Con il decreto legislativo 142 del 2015, entrato in vigore lo scorso 30 settembre, l'Italia ha attuato le direttive 2013/33/UE (denominata anche direttiva "accoglienza") e 2013/32/UE (denominata anche direttiva "procedure"), entrambe rifusioni rispettivamente delle direttive 2003/9/CE e 2005/85/CE. Come è noto, le due direttive hanno ampliato la tutela riconosciuta ai richiedenti protezione internazionale nel territorio dell'Unione europea e insieme formano uno dei pilastri fondanti il sistema europeo comune di asilo. In particolare, la prima stabilisce le norme comuni relative alle modalità di accoglienza, fissando lo standard da garantire ai richiedenti protezione internazionale nelle more della definizione della procedura di esame della domanda. La seconda detta le norme volte ad armonizzare le procedure per il riconoscimento e la revoca dello status di protezione internazionale negli Stati membri dell'Unione europea.

L'attuazione delle due direttive in Italia realizza pertanto un obiettivo fondamentale della costruzione del sistema di asilo, delineando e ampliando la portata dei diritti dei migranti proprio nella fase di maggiore vulnerabilità.

Il d. lgs. 142 del 2015 presenta una struttura dicotomica che riflette la duplice finalità dell'intervento di attuazione: il capo I contiene 24 articoli dedicati alle nuove norme in materia di accoglienza, che abrogano il d. lgs. 140 del 2005, mentre il capo II, agli articoli 25 e 26, reca modifiche al d.lgs. 25 del 2008 e al d. lgs. 150 del 2011. Esso prevede, inoltre, l'adozione, entro il 30 marzo 2016, di successivi decreti attuativi, al fine di istituire i centri governativi di prima accoglienza e di realizzare ulteriori interventi di attuazione.

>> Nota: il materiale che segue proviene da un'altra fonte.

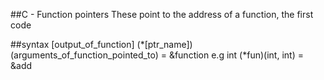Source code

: ##C - Function pointers
These point to the address of a function, the first code

##syntax
[output_of_function] (*[ptr_name])(arguments_of_function_pointed_to) = &function
e.g int (*fun)(int, int) = &add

La disciplina dell'accoglienza, di cui al capo I, si applica fin dal momento della manifestazione della volontà di chiedere protezione internazionale in tutto il territorio nazionale, incluse dunque le frontiere, le zone di transito e le acque territoriali. Il suo campo di applicazione comprende le imbarcazioni e gli aeromobili battenti bandiera italiana che si trovano in spazio marino e aereo internazionale.

Essa prevede che il richiedente abbia il diritto di ottenere una informativa sui diritti in una lingua a lui comprensibile ed un permesso di soggiorno della durata di 6 mesi rinnovabile fino al termine della procedura. Egli, inoltre, beneficia del diritto all'istruzione obbligatoria, del diritto all'accesso al lavoro dopo due mesi dal rilascio del permesso, dell'assistenza sanitaria alle stesse condizioni previste dal TU sull'immigrazione (d. lgs. 286/1998) ed eventualmente di un documento di viaggio rilasciato dal prefetto per recarsi all'estero qualora lo richiedano gravi ragioni umanitarie.

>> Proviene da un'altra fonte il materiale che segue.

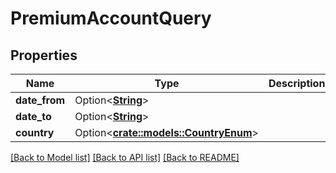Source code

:# PremiumAccountQuery

## Properties

Name | Type | Description | Notes
------------ | ------------- | ------------- | -------------
**date_from** | Option<[**String**](string.md)> |  | [optional]
**date_to** | Option<[**String**](string.md)> |  | [optional]
**country** | Option<[**crate::models::CountryEnum**](CountryEnum.md)> |  | [optional]

[[Back to Model list]](../README.md#documentation-for-models) [[Back to API list]](../README.md#documentation-for-api-endpoints) [[Back to README]](../README.md)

Il decreto considera implicitamente che il richiedente possa trovarsi in situazioni diverse e, in particolare, avere un proprio domicilio oppure essere ospitato nei centri governativi di accoglienza predisposti dal governo oppure, ancora, essere trattenuto in un centro di identificazione ed espulsione (CIE), dal quale abbia invocato protezione internazionale.

Il nucleo fondamentale dei diritti del richiedente asilo è garantito in ciascuna di queste diverse situazioni, alle quali sono inoltre dedicate norme specifiche. Quest'ultime attengono ai profili più delicati della disciplina dell'accoglienza perché connessi al godimento dei diritti garantiti dalla Costituzione italiana, dalla Carta dei diritti fondamentali e dai trattati sui diritti umani dei quali l'Italia è parte contraente.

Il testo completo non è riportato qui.